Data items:
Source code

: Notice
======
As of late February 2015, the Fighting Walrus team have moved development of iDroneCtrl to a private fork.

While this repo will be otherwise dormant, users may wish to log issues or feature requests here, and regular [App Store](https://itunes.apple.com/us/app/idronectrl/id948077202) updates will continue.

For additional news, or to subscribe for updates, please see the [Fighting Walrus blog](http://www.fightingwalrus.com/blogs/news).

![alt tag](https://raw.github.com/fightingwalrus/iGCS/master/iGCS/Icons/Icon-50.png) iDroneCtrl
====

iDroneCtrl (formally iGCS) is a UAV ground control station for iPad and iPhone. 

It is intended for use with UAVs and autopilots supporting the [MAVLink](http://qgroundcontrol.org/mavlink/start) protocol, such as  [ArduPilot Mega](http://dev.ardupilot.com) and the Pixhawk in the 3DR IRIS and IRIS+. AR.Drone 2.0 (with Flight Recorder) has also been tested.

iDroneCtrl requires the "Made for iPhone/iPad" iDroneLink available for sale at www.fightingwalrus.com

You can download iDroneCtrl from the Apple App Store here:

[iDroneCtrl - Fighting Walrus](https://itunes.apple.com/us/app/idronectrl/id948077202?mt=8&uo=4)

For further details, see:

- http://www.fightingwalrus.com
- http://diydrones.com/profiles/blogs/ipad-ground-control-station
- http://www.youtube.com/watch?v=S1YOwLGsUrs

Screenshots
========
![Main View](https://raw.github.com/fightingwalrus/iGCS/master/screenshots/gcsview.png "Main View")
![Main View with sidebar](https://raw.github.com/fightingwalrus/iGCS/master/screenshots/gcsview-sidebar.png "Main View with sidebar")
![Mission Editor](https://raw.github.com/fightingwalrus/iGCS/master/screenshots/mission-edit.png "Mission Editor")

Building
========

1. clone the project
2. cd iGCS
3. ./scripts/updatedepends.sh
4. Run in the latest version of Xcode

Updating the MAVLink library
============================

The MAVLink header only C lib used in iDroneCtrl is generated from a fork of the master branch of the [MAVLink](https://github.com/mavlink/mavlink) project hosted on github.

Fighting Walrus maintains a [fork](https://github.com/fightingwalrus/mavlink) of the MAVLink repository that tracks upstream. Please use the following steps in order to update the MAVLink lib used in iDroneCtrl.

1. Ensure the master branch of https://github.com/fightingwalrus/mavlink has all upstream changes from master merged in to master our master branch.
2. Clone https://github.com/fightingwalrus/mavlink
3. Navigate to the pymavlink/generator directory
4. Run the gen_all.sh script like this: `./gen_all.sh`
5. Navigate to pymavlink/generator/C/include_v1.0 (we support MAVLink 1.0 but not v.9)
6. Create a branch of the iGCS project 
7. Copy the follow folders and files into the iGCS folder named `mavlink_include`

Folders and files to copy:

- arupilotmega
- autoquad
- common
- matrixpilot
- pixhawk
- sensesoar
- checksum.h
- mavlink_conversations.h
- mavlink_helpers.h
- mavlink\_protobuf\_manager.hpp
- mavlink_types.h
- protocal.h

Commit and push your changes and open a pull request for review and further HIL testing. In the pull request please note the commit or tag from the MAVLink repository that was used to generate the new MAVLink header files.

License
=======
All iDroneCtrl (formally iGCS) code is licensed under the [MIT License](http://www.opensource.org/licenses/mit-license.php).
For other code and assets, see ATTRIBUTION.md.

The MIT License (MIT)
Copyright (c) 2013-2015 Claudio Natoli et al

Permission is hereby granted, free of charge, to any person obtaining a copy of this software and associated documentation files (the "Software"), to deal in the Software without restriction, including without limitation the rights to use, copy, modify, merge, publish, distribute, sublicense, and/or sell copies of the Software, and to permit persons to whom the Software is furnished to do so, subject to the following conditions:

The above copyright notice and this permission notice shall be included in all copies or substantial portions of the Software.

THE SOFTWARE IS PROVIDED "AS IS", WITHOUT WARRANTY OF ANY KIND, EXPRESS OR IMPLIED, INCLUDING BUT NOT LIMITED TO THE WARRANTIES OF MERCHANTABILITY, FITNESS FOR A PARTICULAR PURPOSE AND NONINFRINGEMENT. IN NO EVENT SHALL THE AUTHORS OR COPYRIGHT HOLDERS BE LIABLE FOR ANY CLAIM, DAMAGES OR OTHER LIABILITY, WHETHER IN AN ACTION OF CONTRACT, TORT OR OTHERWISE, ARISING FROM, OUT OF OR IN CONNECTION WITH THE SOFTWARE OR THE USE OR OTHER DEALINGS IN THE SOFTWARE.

▸ **WORK ITEM**
The entries above need to be transcribed with no differences at all.

▸ **WRITTEN REPLY**
Source code

: Notice
======
As of late February 2015, the Fighting Walrus team have moved development of iDroneCtrl to a private fork.

While this repo will be otherwise dormant, users may wish to log issues or feature requests here, and regular [App Store](https://itunes.apple.com/us/app/idronectrl/id948077202) updates will continue.

For additional news, or to subscribe for updates, please see the [Fighting Walrus blog](http://www.fightingwalrus.com/blogs/news).

![alt tag](https://raw.github.com/fightingwalrus/iGCS/master/iGCS/Icons/Icon-50.png) iDroneCtrl
====

iDroneCtrl (formally iGCS) is a UAV ground control station for iPad and iPhone. 

It is intended for use with UAVs and autopilots supporting the [MAVLink](http://qgroundcontrol.org/mavlink/start) protocol, such as  [ArduPilot Mega](http://dev.ardupilot.com) and the Pixhawk in the 3DR IRIS and IRIS+. AR.Drone 2.0 (with Flight Recorder) has also been tested.

iDroneCtrl requires the "Made for iPhone/iPad" iDroneLink available for sale at www.fightingwalrus.com

You can download iDroneCtrl from the Apple App Store here:

[iDroneCtrl - Fighting Walrus](https://itunes.apple.com/us/app/idronectrl/id948077202?mt=8&uo=4)

For further details, see:

- http://www.fightingwalrus.com
- http://diydrones.com/profiles/blogs/ipad-ground-control-station
- http://www.youtube.com/watch?v=S1YOwLGsUrs

Screenshots
========
![Main View](https://raw.github.com/fightingwalrus/iGCS/master/screenshots/gcsview.png "Main View")
![Main View with sidebar](https://raw.github.com/fightingwalrus/iGCS/master/screenshots/gcsview-sidebar.png "Main View with sidebar")
![Mission Editor](https://raw.github.com/fightingwalrus/iGCS/master/screenshots/mission-edit.png "Mission Editor")

Building
========

1. clone the project
2. cd iGCS
3. ./scripts/updatedepends.sh
4. Run in the latest version of Xcode

Updating the MAVLink library
============================

The MAVLink header only C lib used in iDroneCtrl is generated from a fork of the master branch of the [MAVLink](https://github.com/mavlink/mavlink) project hosted on github.

Fighting Walrus maintains a [fork](https://github.com/fightingwalrus/mavlink) of the MAVLink repository that tracks upstream. Please use the following steps in order to update the MAVLink lib used in iDroneCtrl.

1. Ensure the master branch of https://github.com/fightingwalrus/mavlink has all upstream changes from master merged in to master our master branch.
2. Clone https://github.com/fightingwalrus/mavlink
3. Navigate to the pymavlink/generator directory
4. Run the gen_all.sh script like this: `./gen_all.sh`
5. Navigate to pymavlink/generator/C/include_v1.0 (we support MAVLink 1.0 but not v.9)
6. Create a branch of the iGCS project 
7. Copy the follow folders and files into the iGCS folder named `mavlink_include`

Folders and files to copy:

- arupilotmega
- autoquad
- common
- matrixpilot
- pixhawk
- sensesoar
- checksum.h
- mavlink_conversations.h
- mavlink_helpers.h
- mavlink\_protobuf\_manager.hpp
- mavlink_types.h
- protocal.h

Commit and push your changes and open a pull request for review and further HIL testing. In the pull request please note the commit or tag from the MAVLink repository that was used to generate the new MAVLink header files.

License
=======
All iDroneCtrl (formally iGCS) code is licensed under the [MIT License](http://www.opensource.org/licenses/mit-license.php).
For other code and assets, see ATTRIBUTION.md.

The MIT License (MIT)
Copyright (c) 2013-2015 Claudio Natoli et al

Permission is hereby granted, free of charge, to any person obtaining a copy of this software and associated documentation files (the "Software"), to deal in the Software without restriction, including without limitation the rights to use, copy, modify, merge, publish, distribute, sublicense, and/or sell copies of the Software, and to permit persons to whom the Software is furnished to do so, subject to the following conditions:

The above copyright notice and this permission notice shall be included in all copies or substantial portions of the Software.

THE SOFTWARE IS PROVIDED "AS IS", WITHOUT WARRANTY OF ANY KIND, EXPRESS OR IMPLIED, INCLUDING BUT NOT LIMITED TO THE WARRANTIES OF MERCHANTABILITY, FITNESS FOR A PARTICULAR PURPOSE AND NONINFRINGEMENT. IN NO EVENT SHALL THE AUTHORS OR COPYRIGHT HOLDERS BE LIABLE FOR ANY CLAIM, DAMAGES OR OTHER LIABILITY, WHETHER IN AN ACTION OF CONTRACT, TORT OR OTHERWISE, ARISING FROM, OUT OF OR IN CONNECTION WITH THE SOFTWARE OR THE USE OR OTHER DEALINGS IN THE SOFTWARE.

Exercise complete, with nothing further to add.